### TASK TO CARRY OUT
Below are records; copy every line among them that contains the word "query".
(RECORD SET)
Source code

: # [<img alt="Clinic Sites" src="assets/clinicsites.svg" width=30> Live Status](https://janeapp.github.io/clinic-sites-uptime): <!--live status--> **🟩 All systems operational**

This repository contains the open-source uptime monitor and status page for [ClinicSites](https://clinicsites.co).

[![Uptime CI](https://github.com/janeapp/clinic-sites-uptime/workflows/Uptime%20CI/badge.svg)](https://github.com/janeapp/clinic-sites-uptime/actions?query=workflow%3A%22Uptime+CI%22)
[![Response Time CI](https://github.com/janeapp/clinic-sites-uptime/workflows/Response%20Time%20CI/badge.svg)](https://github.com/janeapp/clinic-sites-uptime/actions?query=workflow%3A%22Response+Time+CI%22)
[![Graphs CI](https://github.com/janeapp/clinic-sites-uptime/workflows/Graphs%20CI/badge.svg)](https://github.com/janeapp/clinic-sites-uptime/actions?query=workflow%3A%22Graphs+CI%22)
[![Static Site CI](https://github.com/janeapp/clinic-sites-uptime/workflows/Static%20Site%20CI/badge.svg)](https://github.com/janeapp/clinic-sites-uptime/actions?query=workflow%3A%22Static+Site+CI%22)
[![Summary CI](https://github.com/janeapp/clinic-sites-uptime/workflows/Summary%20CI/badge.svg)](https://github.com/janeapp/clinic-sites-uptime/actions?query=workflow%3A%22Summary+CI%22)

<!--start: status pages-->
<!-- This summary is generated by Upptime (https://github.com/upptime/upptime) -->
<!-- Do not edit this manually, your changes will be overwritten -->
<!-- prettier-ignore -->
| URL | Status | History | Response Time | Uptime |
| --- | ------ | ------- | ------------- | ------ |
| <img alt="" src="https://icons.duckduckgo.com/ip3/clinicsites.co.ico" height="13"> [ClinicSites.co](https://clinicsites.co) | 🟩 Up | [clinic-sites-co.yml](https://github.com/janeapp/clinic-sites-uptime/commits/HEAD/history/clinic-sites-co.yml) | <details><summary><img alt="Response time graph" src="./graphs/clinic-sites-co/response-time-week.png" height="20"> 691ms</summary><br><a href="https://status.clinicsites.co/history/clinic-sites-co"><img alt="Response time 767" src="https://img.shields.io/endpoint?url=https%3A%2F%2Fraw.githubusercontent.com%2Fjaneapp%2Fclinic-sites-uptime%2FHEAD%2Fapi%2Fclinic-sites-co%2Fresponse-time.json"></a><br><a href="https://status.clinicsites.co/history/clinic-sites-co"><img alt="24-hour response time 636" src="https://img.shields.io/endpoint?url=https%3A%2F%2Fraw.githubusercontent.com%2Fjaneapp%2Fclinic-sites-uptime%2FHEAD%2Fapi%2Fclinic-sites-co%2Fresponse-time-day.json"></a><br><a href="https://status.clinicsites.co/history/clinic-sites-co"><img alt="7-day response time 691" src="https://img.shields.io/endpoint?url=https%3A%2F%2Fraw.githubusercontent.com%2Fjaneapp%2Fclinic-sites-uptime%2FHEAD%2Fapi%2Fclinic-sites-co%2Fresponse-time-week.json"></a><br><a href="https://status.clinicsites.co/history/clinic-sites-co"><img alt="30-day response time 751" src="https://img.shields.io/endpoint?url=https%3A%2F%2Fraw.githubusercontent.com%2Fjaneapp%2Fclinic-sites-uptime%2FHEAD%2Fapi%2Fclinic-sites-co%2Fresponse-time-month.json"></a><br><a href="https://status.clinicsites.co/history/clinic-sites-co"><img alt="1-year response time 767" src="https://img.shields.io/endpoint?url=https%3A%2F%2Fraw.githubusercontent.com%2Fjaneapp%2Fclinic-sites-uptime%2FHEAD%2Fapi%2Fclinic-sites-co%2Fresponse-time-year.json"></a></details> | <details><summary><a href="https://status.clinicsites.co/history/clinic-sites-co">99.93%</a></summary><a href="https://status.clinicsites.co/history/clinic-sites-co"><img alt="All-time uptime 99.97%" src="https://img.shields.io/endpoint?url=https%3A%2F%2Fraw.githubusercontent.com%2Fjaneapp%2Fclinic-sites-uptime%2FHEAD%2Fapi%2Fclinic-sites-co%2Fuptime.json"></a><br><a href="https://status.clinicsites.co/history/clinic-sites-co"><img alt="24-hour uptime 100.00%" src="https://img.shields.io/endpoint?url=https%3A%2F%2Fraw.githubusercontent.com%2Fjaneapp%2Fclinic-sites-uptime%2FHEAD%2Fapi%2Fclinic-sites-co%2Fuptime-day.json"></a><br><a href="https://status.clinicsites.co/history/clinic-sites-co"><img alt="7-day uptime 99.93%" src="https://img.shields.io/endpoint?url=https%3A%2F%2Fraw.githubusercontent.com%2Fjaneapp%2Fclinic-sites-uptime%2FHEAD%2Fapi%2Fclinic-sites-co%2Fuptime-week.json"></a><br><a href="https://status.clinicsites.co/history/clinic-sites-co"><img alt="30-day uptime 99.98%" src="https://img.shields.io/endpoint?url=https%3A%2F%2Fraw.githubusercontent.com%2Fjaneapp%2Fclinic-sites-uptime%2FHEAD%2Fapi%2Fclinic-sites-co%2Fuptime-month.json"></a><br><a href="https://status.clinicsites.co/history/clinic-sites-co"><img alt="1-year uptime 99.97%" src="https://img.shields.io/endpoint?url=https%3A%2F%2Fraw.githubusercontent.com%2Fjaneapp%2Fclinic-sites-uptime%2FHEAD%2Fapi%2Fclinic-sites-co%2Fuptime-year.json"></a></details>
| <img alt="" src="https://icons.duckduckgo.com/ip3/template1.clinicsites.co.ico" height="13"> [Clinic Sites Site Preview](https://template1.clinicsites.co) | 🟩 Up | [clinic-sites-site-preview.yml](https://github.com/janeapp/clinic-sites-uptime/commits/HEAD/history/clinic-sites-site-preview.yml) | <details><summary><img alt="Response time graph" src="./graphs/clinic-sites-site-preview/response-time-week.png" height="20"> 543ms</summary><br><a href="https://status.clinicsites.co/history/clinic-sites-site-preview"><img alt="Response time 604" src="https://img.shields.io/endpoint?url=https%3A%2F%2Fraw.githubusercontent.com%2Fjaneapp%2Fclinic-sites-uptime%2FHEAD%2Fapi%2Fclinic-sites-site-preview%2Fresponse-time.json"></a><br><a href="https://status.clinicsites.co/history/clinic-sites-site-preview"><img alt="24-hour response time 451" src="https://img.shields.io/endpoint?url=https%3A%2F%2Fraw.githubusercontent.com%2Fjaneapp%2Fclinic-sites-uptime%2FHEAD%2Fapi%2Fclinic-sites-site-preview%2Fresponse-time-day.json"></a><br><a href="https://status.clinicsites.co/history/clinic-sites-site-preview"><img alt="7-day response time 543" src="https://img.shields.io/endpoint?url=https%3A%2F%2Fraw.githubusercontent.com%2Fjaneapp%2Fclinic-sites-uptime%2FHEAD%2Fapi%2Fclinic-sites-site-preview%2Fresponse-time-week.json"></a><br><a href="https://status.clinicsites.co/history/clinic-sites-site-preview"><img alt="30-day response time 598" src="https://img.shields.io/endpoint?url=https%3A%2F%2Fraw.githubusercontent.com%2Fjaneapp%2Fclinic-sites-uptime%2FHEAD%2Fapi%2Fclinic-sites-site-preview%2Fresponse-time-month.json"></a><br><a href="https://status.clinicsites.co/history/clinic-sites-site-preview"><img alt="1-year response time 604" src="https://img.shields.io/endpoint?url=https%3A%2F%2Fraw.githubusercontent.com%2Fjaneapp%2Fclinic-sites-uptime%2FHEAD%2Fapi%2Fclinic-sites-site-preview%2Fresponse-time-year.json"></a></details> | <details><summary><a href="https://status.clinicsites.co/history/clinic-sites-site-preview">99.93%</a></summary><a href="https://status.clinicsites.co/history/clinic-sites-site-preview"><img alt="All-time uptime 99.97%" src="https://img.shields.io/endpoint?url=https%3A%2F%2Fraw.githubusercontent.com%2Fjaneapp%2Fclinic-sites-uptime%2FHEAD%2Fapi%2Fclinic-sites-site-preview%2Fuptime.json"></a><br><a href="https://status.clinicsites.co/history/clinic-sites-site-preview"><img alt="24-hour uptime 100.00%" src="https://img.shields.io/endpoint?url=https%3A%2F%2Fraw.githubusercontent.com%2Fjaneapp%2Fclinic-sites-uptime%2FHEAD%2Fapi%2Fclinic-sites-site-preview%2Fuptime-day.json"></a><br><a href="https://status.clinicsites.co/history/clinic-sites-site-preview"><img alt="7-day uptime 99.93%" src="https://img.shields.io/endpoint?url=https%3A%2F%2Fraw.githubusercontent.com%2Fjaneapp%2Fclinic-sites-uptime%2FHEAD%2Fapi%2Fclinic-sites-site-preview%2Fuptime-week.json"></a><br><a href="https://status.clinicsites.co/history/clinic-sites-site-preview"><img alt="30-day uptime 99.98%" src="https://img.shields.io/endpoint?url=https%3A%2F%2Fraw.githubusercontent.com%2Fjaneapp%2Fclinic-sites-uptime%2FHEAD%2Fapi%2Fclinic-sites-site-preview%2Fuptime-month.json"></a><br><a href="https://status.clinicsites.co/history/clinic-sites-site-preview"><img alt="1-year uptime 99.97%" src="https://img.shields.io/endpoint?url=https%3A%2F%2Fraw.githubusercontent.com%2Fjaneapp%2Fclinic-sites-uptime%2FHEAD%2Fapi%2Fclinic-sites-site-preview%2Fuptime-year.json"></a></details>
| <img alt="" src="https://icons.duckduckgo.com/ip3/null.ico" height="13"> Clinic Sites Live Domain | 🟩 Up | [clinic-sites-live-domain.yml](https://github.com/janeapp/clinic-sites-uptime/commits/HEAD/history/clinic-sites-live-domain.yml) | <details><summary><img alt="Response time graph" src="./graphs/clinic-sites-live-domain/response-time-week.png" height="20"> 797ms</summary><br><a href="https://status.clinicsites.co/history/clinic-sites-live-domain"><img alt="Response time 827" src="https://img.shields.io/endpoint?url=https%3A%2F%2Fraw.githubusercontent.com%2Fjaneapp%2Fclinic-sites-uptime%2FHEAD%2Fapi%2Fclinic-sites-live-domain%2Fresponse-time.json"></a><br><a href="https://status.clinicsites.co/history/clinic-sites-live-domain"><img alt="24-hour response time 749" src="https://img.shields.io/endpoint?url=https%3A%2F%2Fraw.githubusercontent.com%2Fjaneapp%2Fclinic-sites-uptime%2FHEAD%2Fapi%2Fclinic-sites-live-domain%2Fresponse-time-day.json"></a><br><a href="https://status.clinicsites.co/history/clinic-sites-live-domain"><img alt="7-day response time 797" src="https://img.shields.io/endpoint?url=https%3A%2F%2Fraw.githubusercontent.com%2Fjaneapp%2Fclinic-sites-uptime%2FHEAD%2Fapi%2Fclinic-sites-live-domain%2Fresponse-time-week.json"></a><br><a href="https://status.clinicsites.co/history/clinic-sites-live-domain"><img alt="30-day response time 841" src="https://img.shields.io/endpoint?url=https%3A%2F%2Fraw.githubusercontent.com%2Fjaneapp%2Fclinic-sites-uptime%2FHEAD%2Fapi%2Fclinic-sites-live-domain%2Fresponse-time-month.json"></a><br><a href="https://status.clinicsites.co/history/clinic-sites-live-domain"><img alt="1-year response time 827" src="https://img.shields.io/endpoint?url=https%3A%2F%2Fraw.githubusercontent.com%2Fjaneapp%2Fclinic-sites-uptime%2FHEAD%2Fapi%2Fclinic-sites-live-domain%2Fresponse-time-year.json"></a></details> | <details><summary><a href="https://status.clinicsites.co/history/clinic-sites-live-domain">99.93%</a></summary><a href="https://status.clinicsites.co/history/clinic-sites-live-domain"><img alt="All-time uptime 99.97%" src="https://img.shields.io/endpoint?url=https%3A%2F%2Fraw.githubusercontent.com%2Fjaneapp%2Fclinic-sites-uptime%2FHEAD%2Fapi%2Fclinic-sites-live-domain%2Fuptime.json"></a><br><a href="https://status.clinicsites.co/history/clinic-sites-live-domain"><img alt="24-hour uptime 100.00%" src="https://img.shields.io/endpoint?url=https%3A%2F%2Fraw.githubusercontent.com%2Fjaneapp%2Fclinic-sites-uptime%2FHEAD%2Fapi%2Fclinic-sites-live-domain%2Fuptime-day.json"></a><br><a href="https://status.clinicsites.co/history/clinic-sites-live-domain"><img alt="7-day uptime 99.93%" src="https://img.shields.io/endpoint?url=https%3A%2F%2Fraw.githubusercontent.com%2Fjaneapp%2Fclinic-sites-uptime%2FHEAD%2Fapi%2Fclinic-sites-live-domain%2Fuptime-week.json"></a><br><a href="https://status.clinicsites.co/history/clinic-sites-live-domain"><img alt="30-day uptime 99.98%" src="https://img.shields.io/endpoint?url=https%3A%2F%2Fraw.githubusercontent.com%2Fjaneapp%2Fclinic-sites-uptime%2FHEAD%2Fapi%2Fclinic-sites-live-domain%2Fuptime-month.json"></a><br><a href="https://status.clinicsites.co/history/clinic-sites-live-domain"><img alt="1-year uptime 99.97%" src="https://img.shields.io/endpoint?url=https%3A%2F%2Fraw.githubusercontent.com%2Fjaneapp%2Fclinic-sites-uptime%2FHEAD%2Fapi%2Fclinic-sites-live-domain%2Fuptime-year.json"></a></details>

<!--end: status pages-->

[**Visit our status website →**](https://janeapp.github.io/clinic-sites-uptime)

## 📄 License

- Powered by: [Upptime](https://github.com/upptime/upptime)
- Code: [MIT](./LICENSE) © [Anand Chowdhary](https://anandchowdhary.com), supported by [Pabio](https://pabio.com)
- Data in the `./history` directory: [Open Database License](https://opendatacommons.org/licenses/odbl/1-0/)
(End RECORD SET)
### FINAL ANSWER
[![Uptime CI](https://github.com/janeapp/clinic-sites-uptime/workflows/Uptime%20CI/badge.svg)](https://github.com/janeapp/clinic-sites-uptime/actions?query=workflow%3A%22Uptime+CI%22)
[![Response Time CI](https://github.com/janeapp/clinic-sites-uptime/workflows/Response%20Time%20CI/badge.svg)](https://github.com/janeapp/clinic-sites-uptime/actions?query=workflow%3A%22Response+Time+CI%22)
[![Graphs CI](https://github.com/janeapp/clinic-sites-uptime/workflows/Graphs%20CI/badge.svg)](https://github.com/janeapp/clinic-sites-uptime/actions?query=workflow%3A%22Graphs+CI%22)
[![Static Site CI](https://github.com/janeapp/clinic-sites-uptime/workflows/Static%20Site%20CI/badge.svg)](https://github.com/janeapp/clinic-sites-uptime/actions?query=workflow%3A%22Static+Site+CI%22)
[![Summary CI](https://github.com/janeapp/clinic-sites-uptime/workflows/Summary%20CI/badge.svg)](https://github.com/janeapp/clinic-sites-uptime/actions?query=workflow%3A%22Summary+CI%22)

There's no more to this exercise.